▶

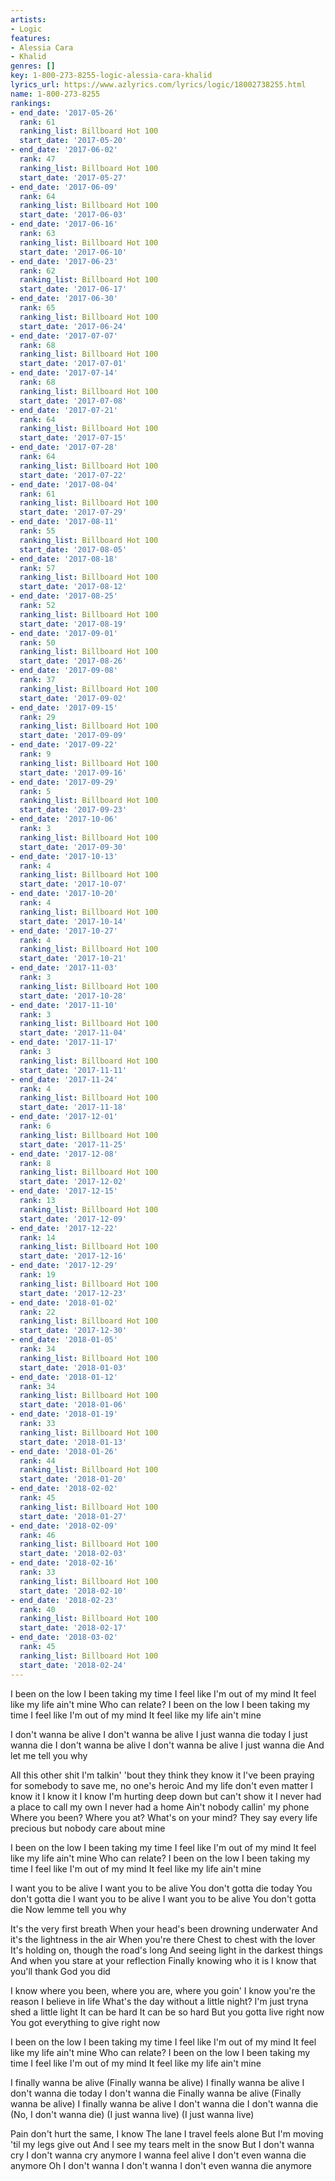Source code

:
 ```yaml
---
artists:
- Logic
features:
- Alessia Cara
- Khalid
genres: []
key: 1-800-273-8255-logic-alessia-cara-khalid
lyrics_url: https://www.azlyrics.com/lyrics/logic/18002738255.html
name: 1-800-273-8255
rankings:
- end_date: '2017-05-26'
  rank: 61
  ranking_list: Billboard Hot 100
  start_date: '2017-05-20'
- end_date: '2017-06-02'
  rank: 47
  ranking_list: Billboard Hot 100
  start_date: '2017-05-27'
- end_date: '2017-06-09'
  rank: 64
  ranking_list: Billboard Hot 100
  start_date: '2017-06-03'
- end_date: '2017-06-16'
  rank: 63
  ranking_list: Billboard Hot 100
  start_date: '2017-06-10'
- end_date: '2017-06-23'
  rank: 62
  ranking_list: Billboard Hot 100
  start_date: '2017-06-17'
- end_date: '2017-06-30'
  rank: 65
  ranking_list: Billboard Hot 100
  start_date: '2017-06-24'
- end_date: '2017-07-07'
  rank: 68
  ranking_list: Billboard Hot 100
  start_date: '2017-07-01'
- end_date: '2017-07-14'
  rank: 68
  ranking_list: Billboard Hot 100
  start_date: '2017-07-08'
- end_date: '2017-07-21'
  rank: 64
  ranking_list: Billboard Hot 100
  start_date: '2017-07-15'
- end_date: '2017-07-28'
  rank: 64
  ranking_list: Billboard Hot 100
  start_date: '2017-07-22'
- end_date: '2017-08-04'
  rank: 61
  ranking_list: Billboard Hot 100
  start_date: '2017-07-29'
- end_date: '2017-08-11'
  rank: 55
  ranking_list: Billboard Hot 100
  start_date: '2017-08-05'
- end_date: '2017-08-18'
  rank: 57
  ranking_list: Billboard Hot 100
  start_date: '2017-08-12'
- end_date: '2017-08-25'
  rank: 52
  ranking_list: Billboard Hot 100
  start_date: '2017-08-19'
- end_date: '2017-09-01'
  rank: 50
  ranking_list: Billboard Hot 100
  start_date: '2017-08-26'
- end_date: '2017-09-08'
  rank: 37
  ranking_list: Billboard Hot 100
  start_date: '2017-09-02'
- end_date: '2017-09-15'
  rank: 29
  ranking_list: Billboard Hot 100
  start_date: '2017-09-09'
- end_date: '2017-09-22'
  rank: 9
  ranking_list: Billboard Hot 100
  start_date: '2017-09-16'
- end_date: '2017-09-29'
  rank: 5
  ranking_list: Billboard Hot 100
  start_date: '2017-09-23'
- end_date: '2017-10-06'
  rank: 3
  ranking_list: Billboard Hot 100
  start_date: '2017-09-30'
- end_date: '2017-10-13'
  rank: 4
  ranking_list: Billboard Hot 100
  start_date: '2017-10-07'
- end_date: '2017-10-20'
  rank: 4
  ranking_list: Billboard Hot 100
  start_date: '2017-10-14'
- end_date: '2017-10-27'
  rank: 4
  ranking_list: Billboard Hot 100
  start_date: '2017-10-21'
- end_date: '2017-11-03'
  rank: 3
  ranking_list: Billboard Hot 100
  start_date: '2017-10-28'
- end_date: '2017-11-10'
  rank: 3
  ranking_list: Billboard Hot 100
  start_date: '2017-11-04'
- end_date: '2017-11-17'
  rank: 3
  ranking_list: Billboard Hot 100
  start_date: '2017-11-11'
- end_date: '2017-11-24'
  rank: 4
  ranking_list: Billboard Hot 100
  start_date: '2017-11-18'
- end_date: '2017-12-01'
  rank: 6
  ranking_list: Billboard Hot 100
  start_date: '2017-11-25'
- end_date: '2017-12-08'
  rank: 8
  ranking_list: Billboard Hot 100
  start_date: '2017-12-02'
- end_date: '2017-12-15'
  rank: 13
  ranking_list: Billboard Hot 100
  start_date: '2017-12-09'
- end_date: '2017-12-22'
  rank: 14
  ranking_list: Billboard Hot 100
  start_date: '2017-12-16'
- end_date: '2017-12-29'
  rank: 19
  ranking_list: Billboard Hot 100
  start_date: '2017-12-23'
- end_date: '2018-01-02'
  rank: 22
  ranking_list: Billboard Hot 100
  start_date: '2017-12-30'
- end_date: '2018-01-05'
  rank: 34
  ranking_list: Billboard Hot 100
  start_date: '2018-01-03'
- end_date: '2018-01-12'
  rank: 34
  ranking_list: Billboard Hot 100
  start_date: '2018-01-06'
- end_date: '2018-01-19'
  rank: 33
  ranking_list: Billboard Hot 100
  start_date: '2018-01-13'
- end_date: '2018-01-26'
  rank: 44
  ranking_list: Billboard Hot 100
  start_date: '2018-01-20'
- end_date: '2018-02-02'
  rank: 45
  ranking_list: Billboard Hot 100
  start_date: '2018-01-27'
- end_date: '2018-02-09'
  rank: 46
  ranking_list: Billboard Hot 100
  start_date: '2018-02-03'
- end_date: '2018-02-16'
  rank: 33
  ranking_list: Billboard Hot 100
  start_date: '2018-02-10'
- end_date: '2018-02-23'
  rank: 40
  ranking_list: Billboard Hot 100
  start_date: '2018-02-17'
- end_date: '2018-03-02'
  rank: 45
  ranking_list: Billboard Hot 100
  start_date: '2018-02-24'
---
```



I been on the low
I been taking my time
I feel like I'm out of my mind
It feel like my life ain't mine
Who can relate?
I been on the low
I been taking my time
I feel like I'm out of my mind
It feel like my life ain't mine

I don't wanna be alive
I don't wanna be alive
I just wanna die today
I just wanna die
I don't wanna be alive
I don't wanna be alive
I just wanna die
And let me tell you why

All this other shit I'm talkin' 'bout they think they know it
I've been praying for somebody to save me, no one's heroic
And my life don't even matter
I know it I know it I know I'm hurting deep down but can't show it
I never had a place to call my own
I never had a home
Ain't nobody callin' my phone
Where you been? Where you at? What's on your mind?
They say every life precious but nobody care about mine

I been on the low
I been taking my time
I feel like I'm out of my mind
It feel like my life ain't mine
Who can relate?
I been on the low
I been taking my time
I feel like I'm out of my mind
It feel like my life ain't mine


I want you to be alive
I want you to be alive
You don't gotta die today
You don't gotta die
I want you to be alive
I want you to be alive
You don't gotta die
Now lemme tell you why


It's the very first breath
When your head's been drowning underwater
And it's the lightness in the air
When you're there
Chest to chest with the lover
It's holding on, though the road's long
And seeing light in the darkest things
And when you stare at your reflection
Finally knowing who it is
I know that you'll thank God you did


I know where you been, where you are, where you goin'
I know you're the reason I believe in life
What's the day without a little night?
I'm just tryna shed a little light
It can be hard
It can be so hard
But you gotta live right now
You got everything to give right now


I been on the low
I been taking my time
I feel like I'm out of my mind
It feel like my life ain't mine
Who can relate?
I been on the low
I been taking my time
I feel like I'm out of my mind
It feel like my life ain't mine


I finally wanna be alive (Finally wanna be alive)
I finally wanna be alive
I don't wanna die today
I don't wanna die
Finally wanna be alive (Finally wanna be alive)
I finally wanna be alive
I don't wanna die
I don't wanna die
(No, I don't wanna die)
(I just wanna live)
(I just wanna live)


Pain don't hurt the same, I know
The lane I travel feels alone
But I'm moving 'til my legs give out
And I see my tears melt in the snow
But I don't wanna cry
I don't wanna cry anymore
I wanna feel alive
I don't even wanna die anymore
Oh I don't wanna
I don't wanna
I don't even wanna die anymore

◀

● Description of the task: Please repeat every record exactly, leaving the pictures out.

● Exercise solution:
Source code

:
 ```yaml
---
artists:
- Logic
features:
- Alessia Cara
- Khalid
genres: []
key: 1-800-273-8255-logic-alessia-cara-khalid
lyrics_url: https://www.azlyrics.com/lyrics/logic/18002738255.html
name: 1-800-273-8255
rankings:
- end_date: '2017-05-26'
  rank: 61
  ranking_list: Billboard Hot 100
  start_date: '2017-05-20'
- end_date: '2017-06-02'
  rank: 47
  ranking_list: Billboard Hot 100
  start_date: '2017-05-27'
- end_date: '2017-06-09'
  rank: 64
  ranking_list: Billboard Hot 100
  start_date: '2017-06-03'
- end_date: '2017-06-16'
  rank: 63
  ranking_list: Billboard Hot 100
  start_date: '2017-06-10'
- end_date: '2017-06-23'
  rank: 62
  ranking_list: Billboard Hot 100
  start_date: '2017-06-17'
- end_date: '2017-06-30'
  rank: 65
  ranking_list: Billboard Hot 100
  start_date: '2017-06-24'
- end_date: '2017-07-07'
  rank: 68
  ranking_list: Billboard Hot 100
  start_date: '2017-07-01'
- end_date: '2017-07-14'
  rank: 68
  ranking_list: Billboard Hot 100
  start_date: '2017-07-08'
- end_date: '2017-07-21'
  rank: 64
  ranking_list: Billboard Hot 100
  start_date: '2017-07-15'
- end_date: '2017-07-28'
  rank: 64
  ranking_list: Billboard Hot 100
  start_date: '2017-07-22'
- end_date: '2017-08-04'
  rank: 61
  ranking_list: Billboard Hot 100
  start_date: '2017-07-29'
- end_date: '2017-08-11'
  rank: 55
  ranking_list: Billboard Hot 100
  start_date: '2017-08-05'
- end_date: '2017-08-18'
  rank: 57
  ranking_list: Billboard Hot 100
  start_date: '2017-08-12'
- end_date: '2017-08-25'
  rank: 52
  ranking_list: Billboard Hot 100
  start_date: '2017-08-19'
- end_date: '2017-09-01'
  rank: 50
  ranking_list: Billboard Hot 100
  start_date: '2017-08-26'
- end_date: '2017-09-08'
  rank: 37
  ranking_list: Billboard Hot 100
  start_date: '2017-09-02'
- end_date: '2017-09-15'
  rank: 29
  ranking_list: Billboard Hot 100
  start_date: '2017-09-09'
- end_date: '2017-09-22'
  rank: 9
  ranking_list: Billboard Hot 100
  start_date: '2017-09-16'
- end_date: '2017-09-29'
  rank: 5
  ranking_list: Billboard Hot 100
  start_date: '2017-09-23'
- end_date: '2017-10-06'
  rank: 3
  ranking_list: Billboard Hot 100
  start_date: '2017-09-30'
- end_date: '2017-10-13'
  rank: 4
  ranking_list: Billboard Hot 100
  start_date: '2017-10-07'
- end_date: '2017-10-20'
  rank: 4
  ranking_list: Billboard Hot 100
  start_date: '2017-10-14'
- end_date: '2017-10-27'
  rank: 4
  ranking_list: Billboard Hot 100
  start_date: '2017-10-21'
- end_date: '2017-11-03'
  rank: 3
  ranking_list: Billboard Hot 100
  start_date: '2017-10-28'
- end_date: '2017-11-10'
  rank: 3
  ranking_list: Billboard Hot 100
  start_date: '2017-11-04'
- end_date: '2017-11-17'
  rank: 3
  ranking_list: Billboard Hot 100
  start_date: '2017-11-11'
- end_date: '2017-11-24'
  rank: 4
  ranking_list: Billboard Hot 100
  start_date: '2017-11-18'
- end_date: '2017-12-01'
  rank: 6
  ranking_list: Billboard Hot 100
  start_date: '2017-11-25'
- end_date: '2017-12-08'
  rank: 8
  ranking_list: Billboard Hot 100
  start_date: '2017-12-02'
- end_date: '2017-12-15'
  rank: 13
  ranking_list: Billboard Hot 100
  start_date: '2017-12-09'
- end_date: '2017-12-22'
  rank: 14
  ranking_list: Billboard Hot 100
  start_date: '2017-12-16'
- end_date: '2017-12-29'
  rank: 19
  ranking_list: Billboard Hot 100
  start_date: '2017-12-23'
- end_date: '2018-01-02'
  rank: 22
  ranking_list: Billboard Hot 100
  start_date: '2017-12-30'
- end_date: '2018-01-05'
  rank: 34
  ranking_list: Billboard Hot 100
  start_date: '2018-01-03'
- end_date: '2018-01-12'
  rank: 34
  ranking_list: Billboard Hot 100
  start_date: '2018-01-06'
- end_date: '2018-01-19'
  rank: 33
  ranking_list: Billboard Hot 100
  start_date: '2018-01-13'
- end_date: '2018-01-26'
  rank: 44
  ranking_list: Billboard Hot 100
  start_date: '2018-01-20'
- end_date: '2018-02-02'
  rank: 45
  ranking_list: Billboard Hot 100
  start_date: '2018-01-27'
- end_date: '2018-02-09'
  rank: 46
  ranking_list: Billboard Hot 100
  start_date: '2018-02-03'
- end_date: '2018-02-16'
  rank: 33
  ranking_list: Billboard Hot 100
  start_date: '2018-02-10'
- end_date: '2018-02-23'
  rank: 40
  ranking_list: Billboard Hot 100
  start_date: '2018-02-17'
- end_date: '2018-03-02'
  rank: 45
  ranking_list: Billboard Hot 100
  start_date: '2018-02-24'
---
```



I been on the low
I been taking my time
I feel like I'm out of my mind
It feel like my life ain't mine
Who can relate?
I been on the low
I been taking my time
I feel like I'm out of my mind
It feel like my life ain't mine

I don't wanna be alive
I don't wanna be alive
I just wanna die today
I just wanna die
I don't wanna be alive
I don't wanna be alive
I just wanna die
And let me tell you why

All this other shit I'm talkin' 'bout they think they know it
I've been praying for somebody to save me, no one's heroic
And my life don't even matter
I know it I know it I know I'm hurting deep down but can't show it
I never had a place to call my own
I never had a home
Ain't nobody callin' my phone
Where you been? Where you at? What's on your mind?
They say every life precious but nobody care about mine

I been on the low
I been taking my time
I feel like I'm out of my mind
It feel like my life ain't mine
Who can relate?
I been on the low
I been taking my time
I feel like I'm out of my mind
It feel like my life ain't mine


I want you to be alive
I want you to be alive
You don't gotta die today
You don't gotta die
I want you to be alive
I want you to be alive
You don't gotta die
Now lemme tell you why


It's the very first breath
When your head's been drowning underwater
And it's the lightness in the air
When you're there
Chest to chest with the lover
It's holding on, though the road's long
And seeing light in the darkest things
And when you stare at your reflection
Finally knowing who it is
I know that you'll thank God you did


I know where you been, where you are, where you goin'
I know you're the reason I believe in life
What's the day without a little night?
I'm just tryna shed a little light
It can be hard
It can be so hard
But you gotta live right now
You got everything to give right now


I been on the low
I been taking my time
I feel like I'm out of my mind
It feel like my life ain't mine
Who can relate?
I been on the low
I been taking my time
I feel like I'm out of my mind
It feel like my life ain't mine


I finally wanna be alive (Finally wanna be alive)
I finally wanna be alive
I don't wanna die today
I don't wanna die
Finally wanna be alive (Finally wanna be alive)
I finally wanna be alive
I don't wanna die
I don't wanna die
(No, I don't wanna die)
(I just wanna live)
(I just wanna live)


Pain don't hurt the same, I know
The lane I travel feels alone
But I'm moving 'til my legs give out
And I see my tears melt in the snow
But I don't wanna cry
I don't wanna cry anymore
I wanna feel alive
I don't even wanna die anymore
Oh I don't wanna
I don't wanna
I don't even wanna die anymore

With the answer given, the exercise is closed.